If we listen to ourselves honestly, we often find we have begun to argue against a new idea even before it has been completely stated. Effective leadership of people should overturn such negative reactions to new thinking

The word ‘strategy’ is used implicitly in different ways even if it has traditionally been defined in only one – planning. Explicit recognition of multiple definitions can help people to manoeuvre through strategic approaches to business. Mintzberg provides five definitions of strategy: plan; ploy; pattern; positioning; and perspective.

Underpinning these definitions is the implicit need to align individuals, teams and departments with the company’s objectives, vision, values and current mission. Aligning people with a company’s strategy demands change or transformation as situations continuously ebb and flow around them.

Adapting to change requires individuals in companies to compete simultaneously in two time periods. Whereas strategies for the present are primarily concerned with maximising the effectiveness of current resources and capabilities, competing in the future is concerned with re-deploying existing resources and capabilities and developing, extending, and augmenting them.

First and foremost in strategy development has to be managing this change in the key resource all businesses deploy – people.

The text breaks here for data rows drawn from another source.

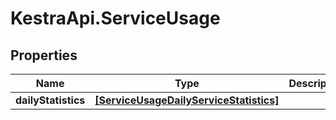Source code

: # KestraApi.ServiceUsage

## Properties

Name | Type | Description | Notes
------------ | ------------- | ------------- | -------------
**dailyStatistics** | [**[ServiceUsageDailyServiceStatistics]**](ServiceUsageDailyServiceStatistics.md) |  | [optional] 


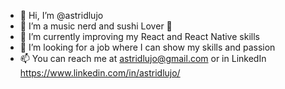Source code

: - 👋 Hi, I’m @astridlujo
- 👀 I’m a music nerd and sushi Lover 🍣 
- 🌱 I’m currently improving my React and React Native skills
- 💞️ I’m looking for a job where I can show my skills and passion
- 📫 You can reach me at astridlujo@gmail.com or in LinkedIn https://www.linkedin.com/in/astridlujo/

<!---
astridlujo/astridlujo is a ✨ special ✨ repository because its `README.md` (this file) appears on your GitHub profile.
You can click the Preview link to take a look at your changes.
--->
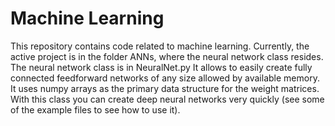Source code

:#          Machine Learning
This repository contains code related to machine learning. Currently, the active
project is in the folder ANNs, where the neural network class resides.
The neural network class is in NeuralNet.py
It allows to easily create fully connected feedforward networks of
any size allowed by available memory. It uses numpy arrays as the primary
data structure for the weight matrices. 
With this class you can create deep neural networks very quickly (see some 
of the example files to see how to use it).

Progressive firms anchored in the ‘art of the possible’ have an emergent corporate strategy rather than a top-down, Ansoff-influenced, pre-planned and prescriptive approach. Such a corporate strategic approach underlines Clausewitz’s view of planning:”…whether in war, science or business, the intellect that demands certainty as a condition for taking the next step will be a timid…petulant and ultimately sterile intellect. Chance and the unexpected provide the richest setting to engage the intellect.”

(Von Ghyczy) 

As succinctly stated in a recent LinkedIn post;

“…business strategic transformation is all about people, so the first thing that needs to be understood for business strategy is people: their fears, hopes, desires, needs for communication and collaboration. Anything beyond that has to follow and be aligned to this understanding and has to serve the transformation of people first and foremost. Transformation of business will follow as a consequence.”